U.S. stocks had a turbulent session Thursday, closing flat after early gains were wiped out by reports of a setback for a key drug to treat Covid-19.

“The market has been getting its head around how much permanent damage is to be brought by the virus. And the latest figure tells us the U.S. labor market is in a bloodbath,” said Govinda Finn, an economist at Aberdeen Standard Investments.

Data published Thursday showed about 4.4 million Americans sought unemployment benefits last week, bringing the total claims for the past five weeks to more than 26 million.

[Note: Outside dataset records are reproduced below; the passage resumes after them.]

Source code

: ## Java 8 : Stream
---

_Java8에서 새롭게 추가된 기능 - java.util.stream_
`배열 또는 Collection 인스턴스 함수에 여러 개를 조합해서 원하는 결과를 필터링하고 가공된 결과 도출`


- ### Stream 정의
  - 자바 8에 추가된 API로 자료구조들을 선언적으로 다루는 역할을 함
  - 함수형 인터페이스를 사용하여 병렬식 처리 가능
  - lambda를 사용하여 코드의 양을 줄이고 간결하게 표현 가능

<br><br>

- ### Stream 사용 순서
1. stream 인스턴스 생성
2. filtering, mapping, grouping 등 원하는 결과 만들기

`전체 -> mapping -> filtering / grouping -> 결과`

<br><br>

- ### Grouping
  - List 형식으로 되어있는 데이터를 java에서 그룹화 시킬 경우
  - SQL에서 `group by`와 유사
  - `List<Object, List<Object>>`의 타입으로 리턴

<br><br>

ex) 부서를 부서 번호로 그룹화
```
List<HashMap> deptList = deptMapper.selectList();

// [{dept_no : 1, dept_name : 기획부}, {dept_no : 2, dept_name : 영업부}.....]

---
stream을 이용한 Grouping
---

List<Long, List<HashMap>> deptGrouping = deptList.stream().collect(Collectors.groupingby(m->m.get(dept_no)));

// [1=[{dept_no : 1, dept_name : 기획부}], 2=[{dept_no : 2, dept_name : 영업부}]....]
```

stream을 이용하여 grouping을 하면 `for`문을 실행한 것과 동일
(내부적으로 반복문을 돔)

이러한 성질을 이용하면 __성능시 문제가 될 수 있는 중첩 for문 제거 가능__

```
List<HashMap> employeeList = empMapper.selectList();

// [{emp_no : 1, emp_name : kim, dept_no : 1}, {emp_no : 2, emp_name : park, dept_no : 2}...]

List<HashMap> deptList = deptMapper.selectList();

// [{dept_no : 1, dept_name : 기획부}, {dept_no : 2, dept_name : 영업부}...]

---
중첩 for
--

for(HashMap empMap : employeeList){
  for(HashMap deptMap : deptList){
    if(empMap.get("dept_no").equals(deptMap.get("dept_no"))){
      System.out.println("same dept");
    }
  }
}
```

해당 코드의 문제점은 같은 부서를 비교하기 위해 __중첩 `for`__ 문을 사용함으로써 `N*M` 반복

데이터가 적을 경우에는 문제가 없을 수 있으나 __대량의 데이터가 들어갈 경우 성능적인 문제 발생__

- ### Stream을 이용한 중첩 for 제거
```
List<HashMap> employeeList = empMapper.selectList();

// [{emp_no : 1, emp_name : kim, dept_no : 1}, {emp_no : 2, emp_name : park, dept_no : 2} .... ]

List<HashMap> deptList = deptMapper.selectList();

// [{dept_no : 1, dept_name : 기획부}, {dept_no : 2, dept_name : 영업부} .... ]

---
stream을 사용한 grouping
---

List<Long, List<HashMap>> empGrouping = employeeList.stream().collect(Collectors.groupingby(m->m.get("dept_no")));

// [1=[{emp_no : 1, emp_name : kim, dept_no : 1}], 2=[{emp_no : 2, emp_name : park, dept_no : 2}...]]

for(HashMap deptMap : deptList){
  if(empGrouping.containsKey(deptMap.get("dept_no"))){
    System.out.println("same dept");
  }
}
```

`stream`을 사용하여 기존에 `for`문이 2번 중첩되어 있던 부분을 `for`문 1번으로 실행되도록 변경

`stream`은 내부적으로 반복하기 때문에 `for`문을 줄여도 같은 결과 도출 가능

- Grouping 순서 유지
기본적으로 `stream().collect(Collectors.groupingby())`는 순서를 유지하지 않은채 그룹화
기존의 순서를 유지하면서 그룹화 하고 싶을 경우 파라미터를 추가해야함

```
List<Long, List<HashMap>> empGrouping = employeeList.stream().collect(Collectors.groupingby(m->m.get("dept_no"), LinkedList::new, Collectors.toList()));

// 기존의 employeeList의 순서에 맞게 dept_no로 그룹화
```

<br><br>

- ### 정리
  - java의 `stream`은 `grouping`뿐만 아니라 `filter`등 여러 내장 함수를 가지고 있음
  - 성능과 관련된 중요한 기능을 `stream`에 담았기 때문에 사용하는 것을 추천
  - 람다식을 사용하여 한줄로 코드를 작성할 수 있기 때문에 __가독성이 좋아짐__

Separate figures showed business activity, as measured by surveys of purchasing managers, plunged in the U.S., Europe and Japan.

Mr. Finn said his institution projected U.S. unemployment would peak at 19% by the middle of this year, as the pandemic was battering the economy much more quickly than the global financial crisis.



Layoffs directly hit consumption and social distancing was also discouraging spending. The size and persistence of the shock will cause some permanent scarring to the U.S. economy, with consumption accounting for roughly 70% of gross domestic product, he said.

Zheng Fang, chief investment officer at Keywise Capital Management, a Hong Kong-based hedge fund, said after recent rallies, neither earnings nor the progress with coronavirus treatments justified further gains in U.S. or mainland Chinese stocks.

The yield on the 10-year U.S. Treasury note slipped to 0.589% from 0.613% Thursday. Yields move in the opposite direction to bond prices.

Oil prices extended a rebound that began Wednesday. U.S. crude-oil futures for June delivery added 1.9% to $16.82 a barrel. Brent crude, the global gauge, rose 1.7% to $25.20.